The Configurable Cloud architecture isn't simply theory; Microsoft claims it's running such a setup right now in its own production datacenters to deliver search results faster -- and to pave the way toward speeding up other kinds of operations at scale.
The paper, entitled "A Cloud-Scale Acceleration Architecture," was written for the 49th Annual IEEE/ACM International Symposium on Microarchitecture held this week in Taipei. It details how Microsoft had been using FPGAs in its datacenters as a "compute or network accelerator" system.
The newest iteration of the idea, detailed in the paper, places FPGAs in line with the networking hardware -- what Microsoft calls a "bump in the wire" arrangement. Each FPGA can talk directly to every other FPGA in the datacenter, so the FPGAs become a flexible resource pool that can be partitioned as needed for different jobs. This change also means FPGAs aren't tied to working with any one specific node or CPU, as was the case in Microsoft's earlier implementation of the idea.
Microsoft detailed two major ways the Configurable Cloud architecture can be used for greater speed. One is compute acceleration, where the FPGAs help offload certain kinds of computations from CPUs. Microsoft's main example was speeding up Bing searches by moving some of the most expensive work off the CPU and into the FPGA. Another speedup came in the form of accelerating network functions by offloading the encryption and decryption of network data onto the FPGAs.
FPGAs of the datacenter, unite!
The most ambitious idea Microsoft has in mind for Configurable Cloud involves using this mesh of FPGAs as an elastic compute resource.
Most of the discussion in the paper entails how Microsoft stitched together such a mesh -- for instance, by creating its own networking protocol with extremely low round-trip latency and by using specialized crossbar-routing hardware devised to connect multiple FPGAs.

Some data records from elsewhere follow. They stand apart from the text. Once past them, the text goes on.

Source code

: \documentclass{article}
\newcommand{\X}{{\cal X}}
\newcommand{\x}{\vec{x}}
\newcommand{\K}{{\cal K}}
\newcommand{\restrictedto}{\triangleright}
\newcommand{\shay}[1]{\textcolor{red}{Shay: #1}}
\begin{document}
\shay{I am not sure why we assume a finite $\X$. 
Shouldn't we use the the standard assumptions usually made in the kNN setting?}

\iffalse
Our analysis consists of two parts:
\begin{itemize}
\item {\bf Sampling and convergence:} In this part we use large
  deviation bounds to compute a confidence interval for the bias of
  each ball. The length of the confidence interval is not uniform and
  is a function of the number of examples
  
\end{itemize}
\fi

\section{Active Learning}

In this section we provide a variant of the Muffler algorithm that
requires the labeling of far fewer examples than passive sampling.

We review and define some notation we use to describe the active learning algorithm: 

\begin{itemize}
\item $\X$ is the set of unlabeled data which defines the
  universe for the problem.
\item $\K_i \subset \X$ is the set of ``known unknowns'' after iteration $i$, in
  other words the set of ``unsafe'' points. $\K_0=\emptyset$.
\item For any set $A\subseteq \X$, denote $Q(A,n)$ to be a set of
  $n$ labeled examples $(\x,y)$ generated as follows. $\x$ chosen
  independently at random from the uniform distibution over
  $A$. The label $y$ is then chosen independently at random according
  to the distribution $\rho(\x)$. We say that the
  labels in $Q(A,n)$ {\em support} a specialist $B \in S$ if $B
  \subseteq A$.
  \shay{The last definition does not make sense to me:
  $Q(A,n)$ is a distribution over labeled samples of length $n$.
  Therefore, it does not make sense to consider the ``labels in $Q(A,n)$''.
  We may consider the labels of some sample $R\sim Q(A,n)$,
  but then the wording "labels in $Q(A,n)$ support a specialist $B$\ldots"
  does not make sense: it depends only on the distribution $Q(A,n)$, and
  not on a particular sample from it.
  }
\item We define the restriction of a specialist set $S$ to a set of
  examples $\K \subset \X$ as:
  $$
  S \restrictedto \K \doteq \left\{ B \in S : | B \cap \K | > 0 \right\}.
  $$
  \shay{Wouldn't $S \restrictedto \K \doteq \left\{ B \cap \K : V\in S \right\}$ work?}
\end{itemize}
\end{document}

Microsoft also dropped hints at what else might be possible with an FPGA mesh network -- what the company calls a hardware-as-a-service (HaaS) platform, which "manages FPGAs in a manner similar to Yarn and other job schedulers."

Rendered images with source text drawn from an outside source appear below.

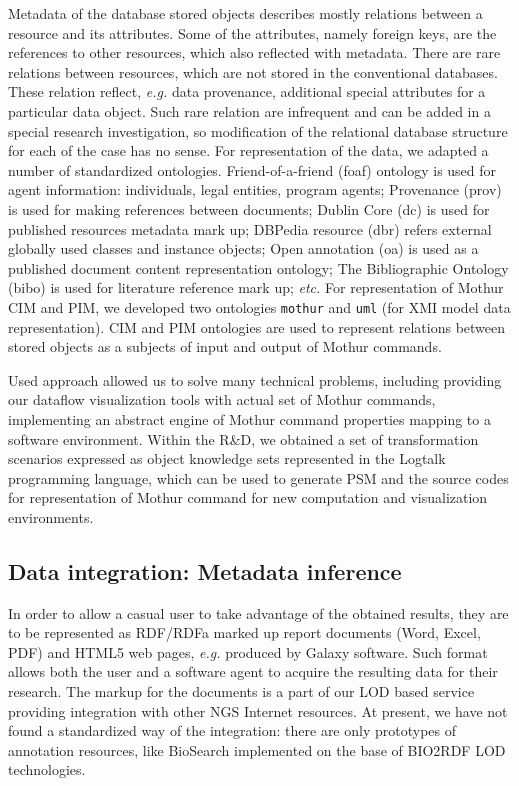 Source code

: \documentclass[a4paper]{jpconf}
\begin{document}

Metadata of the database stored objects describes mostly relations between a resource and its attributes.  Some of the attributes, namely foreign keys, are the references to other resources, which also reflected with metadata.  There are rare relations between resources, which are not stored in the conventional databases.  These relation reflect, \emph{e.g.} data provenance, additional special attributes for a particular data object.  Such rare relation are infrequent and can be added in a special research investigation, so modification of the relational database structure for each of the case has no sense. For representation of the data, we adapted a number of standardized ontologies. Friend-of-a-friend (foaf) ontology is used for agent information: individuals, legal entities, program agents; Provenance (prov) is used for making references between documents; Dublin Core (dc) is used for published resources metadata mark up; DBPedia resource ({dbr}) refers external globally used classes and instance objects; Open annotation ({oa}) is used as a published document content representation ontology; The Bibliographic Ontology ({bibo}) is used for literature reference mark up; \emph{etc.} For representation of Mothur CIM and PIM, we developed two ontologies \texttt{mothur} and \texttt{uml} (for XMI model data representation).  CIM and PIM ontologies are used to represent relations between stored objects as a subjects of input and output of Mothur commands.

Used approach allowed us to solve many technical problems, including providing our dataflow visualization tools with actual set of Mothur commands, implementing an abstract engine of Mothur command properties mapping to a software environment. Within the R\&D, we obtained a set of transformation scenarios expressed as object knowledge sets represented in the Logtalk \cite{logtalk} programming language, which can be used to generate PSM and the source codes for representation of Mothur command for new computation and visualization environments.

\subsection{Data integration: Metadata inference}

In order to allow a casual user to take advantage of the obtained results, they are to be represented as RDF/RDFa marked up report documents (Word, Excel, PDF) and HTML5 web pages, \emph{e.g.} produced by Galaxy software.  Such format allows both the user and a software agent to acquire the resulting data for their research.  The markup for the documents is a part of our LOD based service providing integration with other NGS Internet resources.  At present, we have not found a standardized way of the integration: there are only prototypes of annotation resources, like BioSearch \cite{biosearch} implemented on the base of BIO2RDF LOD technologies.
\end{document}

Most distributed computations could be performed with such a setup, but one that comes readily to mind is machine learning applications -- not only because many of these applications can be easily partitioned across multiple nodes, but because certain portions of those problems can be accelerated directly on FPGAs.
Microsoft further notes in the paper that its FPGA setup has some advantages over GPUs (among other kinds of hardware) for offloading work. The biggest is that GPUs can't really be linked in a mesh that's independent of the CPUs they're paired with. GPUs can talk to each other by way of technologies like NVLink, but those only enable GPU-to-GPU communication on the same box, not a mesh that spans multiple nodes.
Machine learning? Maybe later
As promising as Configurable Cloud sounds as a way to perform high-speed distributed work, don't expect FPGA-powered machine learning to catch on quickly.
For one thing, the vast majority of machine learning still gets its biggest boost from GPU acceleration, thanks to the huge amount of industry support for GPUs in that line of work. FPGAs are still far more difficult to program for such applications, and new generations of GPUs specifically tailored to accelerate machine learning tasks are already showing up in the marketplace.
That said, the rising interest in turning FPGAs into first-class citizens in datacenters could change that. Intel, for instance, has started experimenting with fusing FPGAs and conventional processors.
The biggest takeaway from Microsoft's vision of an FPGA datacenter mesh is that it's intended to be a complementary technology -- not only for conventional datacenter technologies, but for other acceleration methods. GPUs and FPGAs could work side-by-side, each contributing their own kind of speedups.
One possible goal is to provide a consistent option to program all the elements that could be woven into such a fabric -- and make it something that could work outside of Microsoft's datacenters.